Work to be completed: Copy the data below exactly. Any pictures in it should be omitted.
══════
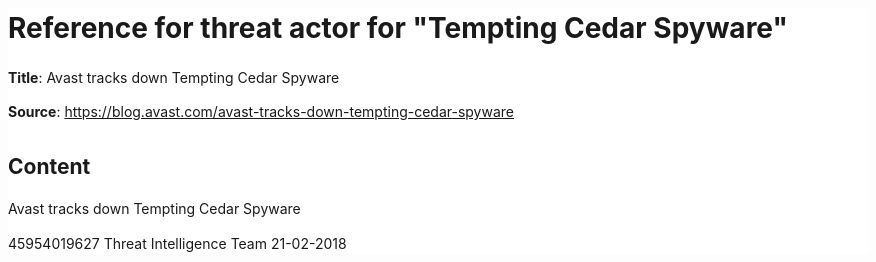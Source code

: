 # Reference for threat actor for "Tempting Cedar Spyware"

**Title**: Avast tracks down Tempting Cedar Spyware

**Source**: https://blog.avast.com/avast-tracks-down-tempting-cedar-spyware

## Content

































Avast tracks down Tempting Cedar Spyware









































45954019627
Threat Intelligence Team
21-02-2018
══════
Written solution:
Source code

: # Reference for threat actor for "Tempting Cedar Spyware"

**Title**: Avast tracks down Tempting Cedar Spyware

**Source**: https://blog.avast.com/avast-tracks-down-tempting-cedar-spyware

## Content

































Avast tracks down Tempting Cedar Spyware









































45954019627
Threat Intelligence Team
21-02-2018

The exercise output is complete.